Annual IBB Distinguished Lecture

"Designer Nanocarriers for Cancer Therapy"
 
Paula T. Hammond, Ph.D.
Massachusetts Institute of Technology
January 24, 2023 - IBB Distinguished Lecturer
 

Since 2001, Georgia Tech's Institute for Bioengineering and Bioscience (IBB) has had the distinct honor and pleasure of hosting world-renowned speakers for the IBB Annual Distinguished Lecture. This series brings nationally and internationally recognized leaders in bioengineering and bioscience to provide their perspective on the future of biotechnology. 

2023 IBB Distinguished Lecture

Elaine Fuchs, Ph.D. - The Rockefeller University

"Stem Cells: Coping with Stress"

November 28, 2023
11:00 a.m.
Petit Biotech Building, Atrium

Elaine Fuchs, Ph.D.
Investigator, Howard Hughes Medical Institute
Rebecca C. Lancefield Professor
Robin Chemers Neustein Laboratory of Mammalian Cell Biology and Development
The Rockefeller University

About the Speaker
Elaine Fuchs is the Rebecca C. Lancefield Professor of Mammalian Cell Biology and Development at The Rockefeller University and an Investigator at the Howard Hughes Medical Institute. Her lab studies the role of skin stem cells in homeostasis and wound repair and how these processes go awry in cancer and inflammatory diseases.  

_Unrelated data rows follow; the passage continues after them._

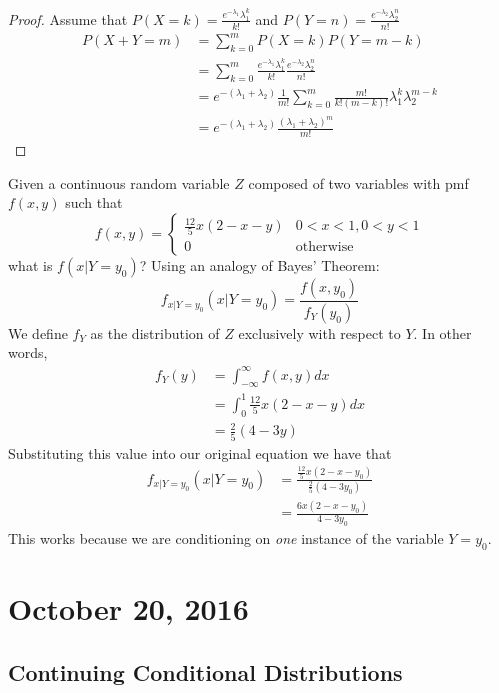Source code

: \documentclass[11pt]{article}
\theoremstyle{definition}
\begin{document}
\begin{proof}	Assume that $P(X = k) = \frac{e^{-\lambda_1} \lambda_1^k}{k!}$ and $P(Y = n) = \frac{e^{-\lambda_2} \lambda_2^n}{n!}$
		\begin{align*}
		P(X + Y = m)	&= \sum_{k=0}^m P(X=k) P(Y=m-k)\\
					&= \sum_{k=0}^m  \frac{e^{-\lambda_1} \lambda_1^k}{k!} \frac{e^{-\lambda_2} \lambda_2^n}{n!}\\
					&= e^{-(\lambda_1+\lambda_2)} \frac{1}{m!}\sum_{k=0}^m  \frac{m!}{k!(m-k)!}\lambda_1^k \lambda_2^{m-k}\\
					&= e^{-(\lambda_1+\lambda_2)} \frac{(\lambda_1 + \lambda_2)^m}{m!}
		\end{align*}\end{proof}
\example Given a continuous random variable $Z$ composed of two variables with pmf $f(x,y)$ such that 
\begin{equation*}
f(x,y) = \begin{cases}
\frac{12}{5} x(2-x-y) & 0 < x < 1, 0 < y < 1\\
0 & \text{otherwise}
\end{cases}
\end{equation*}
		what is $f(x|Y=y_0)$?
		Using an analogy of Bayes' Theorem:
			$$f_{x|Y=y_0}(x|Y=y_0) = \frac{f(x, y_0)}{f_Y(y_0)}$$
		We define $f_Y$ as the distribution of $Z$ exclusively with respect to $Y$. In other words, 
			\begin{align*}
			f_Y(y) &= \int_{-\infty}^{\infty}f(x,y)dx\\
				  &= \int_{0}^{1}\frac{12}{5} x (2 - x - y)dx\\
				  &= \frac{2}{5}(4 - 3 y)
			\end{align*}
		Substituting this value into our original equation we have that
			\begin{align*}
			f_{x|Y=y_0}(x|Y=y_0) &= \frac{\frac{12}{5} x (2 - x - y_0)}{\frac{2}{5}(4 - 3 y_0)}\\
					 &= \frac{6x (2 - x - y_0)}{4-3y_0}
			\end{align*}
This works because we are conditioning on \textit{one} instance of the variable $Y = y_0$.
\section{October 20, 2016}

\subsection{Continuing Conditional Distributions}
\end{document}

Fuchs received her B.S. in chemistry from the University of Illinois, Champaign-Urbana and her Ph.D. in biochemistry from Princeton. She studied skin biology as a post-doctoral fellow with Howard Green at the Massachusetts Institute of Technology. Fuchs was a faculty member at the University of Chicago for twenty years before joining Rockefeller University in 2002.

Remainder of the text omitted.